### Collected data entries
* * * *

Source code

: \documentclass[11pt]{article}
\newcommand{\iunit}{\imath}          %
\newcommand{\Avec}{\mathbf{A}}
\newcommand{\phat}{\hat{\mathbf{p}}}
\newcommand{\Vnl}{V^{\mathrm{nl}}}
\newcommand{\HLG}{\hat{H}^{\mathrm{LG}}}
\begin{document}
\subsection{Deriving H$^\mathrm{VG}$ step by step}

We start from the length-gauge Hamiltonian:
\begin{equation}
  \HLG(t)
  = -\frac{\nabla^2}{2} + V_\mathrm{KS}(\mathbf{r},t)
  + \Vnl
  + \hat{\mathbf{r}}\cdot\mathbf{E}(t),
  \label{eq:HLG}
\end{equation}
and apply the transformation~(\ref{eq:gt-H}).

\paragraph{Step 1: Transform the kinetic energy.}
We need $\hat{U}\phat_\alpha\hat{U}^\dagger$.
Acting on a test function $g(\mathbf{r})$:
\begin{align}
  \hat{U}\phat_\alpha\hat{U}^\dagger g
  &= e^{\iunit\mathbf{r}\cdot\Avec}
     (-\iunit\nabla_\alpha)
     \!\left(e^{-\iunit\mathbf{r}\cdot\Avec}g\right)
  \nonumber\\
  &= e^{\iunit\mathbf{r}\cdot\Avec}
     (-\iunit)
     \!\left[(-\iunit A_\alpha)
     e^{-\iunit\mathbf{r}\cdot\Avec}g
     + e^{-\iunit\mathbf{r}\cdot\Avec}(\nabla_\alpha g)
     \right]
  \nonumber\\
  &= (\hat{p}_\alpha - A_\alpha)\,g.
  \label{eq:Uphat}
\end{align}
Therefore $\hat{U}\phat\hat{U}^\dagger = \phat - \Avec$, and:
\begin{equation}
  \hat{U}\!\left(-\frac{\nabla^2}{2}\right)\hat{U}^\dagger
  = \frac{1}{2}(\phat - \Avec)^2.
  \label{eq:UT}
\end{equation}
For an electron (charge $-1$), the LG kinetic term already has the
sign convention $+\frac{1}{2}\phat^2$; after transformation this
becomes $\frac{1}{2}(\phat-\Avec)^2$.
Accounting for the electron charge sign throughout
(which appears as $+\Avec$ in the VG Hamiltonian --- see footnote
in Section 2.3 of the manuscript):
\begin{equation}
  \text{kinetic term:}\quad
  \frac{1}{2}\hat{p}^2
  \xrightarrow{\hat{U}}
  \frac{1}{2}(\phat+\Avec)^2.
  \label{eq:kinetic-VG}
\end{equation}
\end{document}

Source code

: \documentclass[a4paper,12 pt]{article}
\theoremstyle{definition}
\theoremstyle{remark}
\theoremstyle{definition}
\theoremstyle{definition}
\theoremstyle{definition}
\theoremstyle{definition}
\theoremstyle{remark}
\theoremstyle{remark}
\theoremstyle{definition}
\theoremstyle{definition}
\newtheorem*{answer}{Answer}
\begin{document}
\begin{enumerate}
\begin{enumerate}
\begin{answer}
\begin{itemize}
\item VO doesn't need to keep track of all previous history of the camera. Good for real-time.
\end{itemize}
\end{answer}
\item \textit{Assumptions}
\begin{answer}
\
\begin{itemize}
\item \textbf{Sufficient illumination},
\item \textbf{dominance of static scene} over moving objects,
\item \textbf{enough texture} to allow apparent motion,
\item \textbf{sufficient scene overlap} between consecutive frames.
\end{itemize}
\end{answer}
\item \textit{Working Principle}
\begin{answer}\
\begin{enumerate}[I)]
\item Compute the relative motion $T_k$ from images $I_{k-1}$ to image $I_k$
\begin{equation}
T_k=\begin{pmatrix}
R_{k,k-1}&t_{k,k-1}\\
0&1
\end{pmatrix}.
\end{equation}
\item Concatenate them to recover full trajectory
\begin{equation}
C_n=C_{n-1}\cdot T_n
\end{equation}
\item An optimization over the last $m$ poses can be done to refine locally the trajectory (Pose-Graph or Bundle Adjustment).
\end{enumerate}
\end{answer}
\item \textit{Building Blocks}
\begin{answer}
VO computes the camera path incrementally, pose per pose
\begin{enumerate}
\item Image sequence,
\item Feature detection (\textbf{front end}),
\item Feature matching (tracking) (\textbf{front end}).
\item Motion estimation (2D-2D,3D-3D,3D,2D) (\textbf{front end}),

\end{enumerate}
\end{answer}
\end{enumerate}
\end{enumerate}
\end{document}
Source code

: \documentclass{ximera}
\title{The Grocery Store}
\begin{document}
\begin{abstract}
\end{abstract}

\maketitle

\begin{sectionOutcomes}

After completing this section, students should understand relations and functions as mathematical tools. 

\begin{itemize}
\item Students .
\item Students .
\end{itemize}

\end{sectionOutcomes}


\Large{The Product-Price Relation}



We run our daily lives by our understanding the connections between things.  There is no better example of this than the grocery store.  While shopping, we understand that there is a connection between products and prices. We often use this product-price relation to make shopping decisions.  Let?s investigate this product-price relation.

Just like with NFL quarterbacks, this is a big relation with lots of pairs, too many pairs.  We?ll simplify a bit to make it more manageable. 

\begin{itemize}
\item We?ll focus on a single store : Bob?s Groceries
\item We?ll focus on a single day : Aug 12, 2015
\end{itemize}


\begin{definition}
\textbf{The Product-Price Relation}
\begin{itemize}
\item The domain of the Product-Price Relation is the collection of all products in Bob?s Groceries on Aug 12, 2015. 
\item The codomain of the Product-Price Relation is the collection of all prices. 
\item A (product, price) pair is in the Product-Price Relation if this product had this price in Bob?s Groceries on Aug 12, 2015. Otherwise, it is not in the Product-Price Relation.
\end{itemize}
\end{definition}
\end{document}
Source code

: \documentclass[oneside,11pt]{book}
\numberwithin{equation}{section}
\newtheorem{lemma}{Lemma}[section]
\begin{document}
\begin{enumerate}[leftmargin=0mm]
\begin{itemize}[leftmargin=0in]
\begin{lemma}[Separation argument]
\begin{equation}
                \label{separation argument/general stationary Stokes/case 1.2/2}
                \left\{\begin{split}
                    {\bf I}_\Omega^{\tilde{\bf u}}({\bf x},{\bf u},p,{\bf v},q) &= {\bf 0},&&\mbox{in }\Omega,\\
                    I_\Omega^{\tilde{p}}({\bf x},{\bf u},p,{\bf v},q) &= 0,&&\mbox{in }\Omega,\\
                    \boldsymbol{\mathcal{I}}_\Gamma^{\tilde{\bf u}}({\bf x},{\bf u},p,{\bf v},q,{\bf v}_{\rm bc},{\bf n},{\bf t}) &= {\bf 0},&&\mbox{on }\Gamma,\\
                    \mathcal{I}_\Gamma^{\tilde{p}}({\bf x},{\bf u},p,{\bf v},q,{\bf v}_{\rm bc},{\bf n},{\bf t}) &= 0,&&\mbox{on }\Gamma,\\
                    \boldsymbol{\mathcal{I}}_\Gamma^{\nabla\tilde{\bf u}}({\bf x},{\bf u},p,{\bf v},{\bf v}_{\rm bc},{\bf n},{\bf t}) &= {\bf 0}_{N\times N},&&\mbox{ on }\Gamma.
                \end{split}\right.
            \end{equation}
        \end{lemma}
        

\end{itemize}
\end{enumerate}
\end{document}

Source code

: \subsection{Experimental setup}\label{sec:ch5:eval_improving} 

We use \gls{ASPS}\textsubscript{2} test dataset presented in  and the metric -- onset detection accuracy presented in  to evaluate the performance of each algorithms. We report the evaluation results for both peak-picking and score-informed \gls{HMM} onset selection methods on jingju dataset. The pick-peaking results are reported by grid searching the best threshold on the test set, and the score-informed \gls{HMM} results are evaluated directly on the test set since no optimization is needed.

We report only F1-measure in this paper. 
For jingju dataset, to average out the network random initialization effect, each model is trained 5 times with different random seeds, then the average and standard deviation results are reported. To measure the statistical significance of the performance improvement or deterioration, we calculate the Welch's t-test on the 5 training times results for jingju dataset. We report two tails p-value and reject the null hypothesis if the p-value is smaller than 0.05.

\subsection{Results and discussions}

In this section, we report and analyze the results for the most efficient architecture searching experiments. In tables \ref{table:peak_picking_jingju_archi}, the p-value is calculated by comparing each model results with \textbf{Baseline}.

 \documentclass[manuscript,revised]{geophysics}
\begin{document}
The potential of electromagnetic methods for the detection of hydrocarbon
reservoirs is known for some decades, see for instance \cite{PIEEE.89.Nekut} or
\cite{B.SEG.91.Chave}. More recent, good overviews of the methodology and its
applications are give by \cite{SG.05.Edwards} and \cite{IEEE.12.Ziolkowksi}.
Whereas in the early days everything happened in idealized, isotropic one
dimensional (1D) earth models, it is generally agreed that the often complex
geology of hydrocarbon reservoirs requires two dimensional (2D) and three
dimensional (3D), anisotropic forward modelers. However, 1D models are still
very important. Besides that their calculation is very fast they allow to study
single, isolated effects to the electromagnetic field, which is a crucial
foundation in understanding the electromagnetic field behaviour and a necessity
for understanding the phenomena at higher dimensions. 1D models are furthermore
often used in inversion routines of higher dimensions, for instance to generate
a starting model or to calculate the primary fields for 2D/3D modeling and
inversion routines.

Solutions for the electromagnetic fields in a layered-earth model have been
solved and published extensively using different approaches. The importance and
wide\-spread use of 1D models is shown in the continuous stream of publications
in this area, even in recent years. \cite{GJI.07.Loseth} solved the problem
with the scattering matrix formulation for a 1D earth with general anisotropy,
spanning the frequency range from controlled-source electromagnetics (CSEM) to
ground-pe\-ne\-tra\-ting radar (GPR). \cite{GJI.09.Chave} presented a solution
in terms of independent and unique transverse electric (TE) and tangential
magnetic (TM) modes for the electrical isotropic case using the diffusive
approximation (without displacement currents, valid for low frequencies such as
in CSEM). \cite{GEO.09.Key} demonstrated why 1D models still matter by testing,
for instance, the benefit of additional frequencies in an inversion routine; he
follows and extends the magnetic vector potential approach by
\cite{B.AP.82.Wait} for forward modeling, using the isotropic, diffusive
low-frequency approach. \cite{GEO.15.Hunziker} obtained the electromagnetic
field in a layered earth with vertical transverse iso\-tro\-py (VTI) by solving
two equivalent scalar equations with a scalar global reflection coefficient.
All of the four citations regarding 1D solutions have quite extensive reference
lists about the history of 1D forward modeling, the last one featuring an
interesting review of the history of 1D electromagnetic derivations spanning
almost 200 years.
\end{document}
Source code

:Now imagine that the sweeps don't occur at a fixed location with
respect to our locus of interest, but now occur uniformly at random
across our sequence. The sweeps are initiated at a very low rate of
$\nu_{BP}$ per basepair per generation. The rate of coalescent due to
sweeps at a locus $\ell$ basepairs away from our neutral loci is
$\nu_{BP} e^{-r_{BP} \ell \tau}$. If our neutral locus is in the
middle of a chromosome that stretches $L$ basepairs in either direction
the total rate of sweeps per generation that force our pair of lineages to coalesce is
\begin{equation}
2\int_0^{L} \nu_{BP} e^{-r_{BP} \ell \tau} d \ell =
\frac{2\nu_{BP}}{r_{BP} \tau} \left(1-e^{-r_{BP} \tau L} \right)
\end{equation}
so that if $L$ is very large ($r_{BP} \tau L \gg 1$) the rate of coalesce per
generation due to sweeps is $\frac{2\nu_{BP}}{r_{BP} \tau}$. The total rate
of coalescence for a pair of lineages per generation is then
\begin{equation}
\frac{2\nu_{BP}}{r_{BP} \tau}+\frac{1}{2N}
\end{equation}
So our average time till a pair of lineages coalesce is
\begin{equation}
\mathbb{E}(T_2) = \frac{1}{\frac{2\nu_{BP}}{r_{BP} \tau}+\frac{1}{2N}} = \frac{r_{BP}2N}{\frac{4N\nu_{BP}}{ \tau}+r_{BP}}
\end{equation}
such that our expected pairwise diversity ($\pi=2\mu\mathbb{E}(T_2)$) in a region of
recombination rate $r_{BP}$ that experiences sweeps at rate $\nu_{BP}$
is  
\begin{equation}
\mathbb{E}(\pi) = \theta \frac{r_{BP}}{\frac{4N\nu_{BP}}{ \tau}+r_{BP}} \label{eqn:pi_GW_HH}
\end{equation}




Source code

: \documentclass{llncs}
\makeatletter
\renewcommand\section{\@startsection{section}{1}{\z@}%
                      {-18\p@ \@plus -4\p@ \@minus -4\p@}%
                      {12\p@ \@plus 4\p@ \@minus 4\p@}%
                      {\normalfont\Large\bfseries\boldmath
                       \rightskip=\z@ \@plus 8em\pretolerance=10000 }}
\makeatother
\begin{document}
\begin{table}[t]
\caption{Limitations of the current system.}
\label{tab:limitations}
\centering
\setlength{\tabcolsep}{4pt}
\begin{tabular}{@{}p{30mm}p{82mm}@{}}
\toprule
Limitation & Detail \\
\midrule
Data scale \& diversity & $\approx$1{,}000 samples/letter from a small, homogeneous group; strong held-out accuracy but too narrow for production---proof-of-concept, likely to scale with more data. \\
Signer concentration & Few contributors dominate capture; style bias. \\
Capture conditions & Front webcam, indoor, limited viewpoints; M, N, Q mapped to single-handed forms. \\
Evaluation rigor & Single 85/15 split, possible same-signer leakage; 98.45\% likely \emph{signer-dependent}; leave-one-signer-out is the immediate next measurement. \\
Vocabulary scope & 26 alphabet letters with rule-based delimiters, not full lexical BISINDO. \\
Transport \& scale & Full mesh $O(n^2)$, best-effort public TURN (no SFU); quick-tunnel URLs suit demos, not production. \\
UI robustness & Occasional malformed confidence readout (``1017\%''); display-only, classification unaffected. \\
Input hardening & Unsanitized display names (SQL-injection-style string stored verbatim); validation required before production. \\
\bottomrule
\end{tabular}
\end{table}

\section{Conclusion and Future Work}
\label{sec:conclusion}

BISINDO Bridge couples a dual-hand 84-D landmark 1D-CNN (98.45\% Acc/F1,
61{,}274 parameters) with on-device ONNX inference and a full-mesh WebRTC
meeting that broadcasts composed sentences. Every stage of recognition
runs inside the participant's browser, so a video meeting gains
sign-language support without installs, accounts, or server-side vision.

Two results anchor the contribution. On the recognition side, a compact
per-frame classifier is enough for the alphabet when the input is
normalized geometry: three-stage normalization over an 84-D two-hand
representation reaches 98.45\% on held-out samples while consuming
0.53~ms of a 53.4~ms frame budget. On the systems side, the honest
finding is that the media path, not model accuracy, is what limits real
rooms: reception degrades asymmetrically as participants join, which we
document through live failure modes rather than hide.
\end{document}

* * * *

### WHAT TO PRODUCE
Set down, unchanged, only those lines above that fall between the line with "approximation (without displacement" and the line with "for instance, the", the two end lines included.

### SOLUTION BELOW
approximation (without displacement currents, valid for low frequencies such as
in CSEM). \cite{GEO.09.Key} demonstrated why 1D models still matter by testing,
for instance, the benefit of additional frequencies in an inversion routine; he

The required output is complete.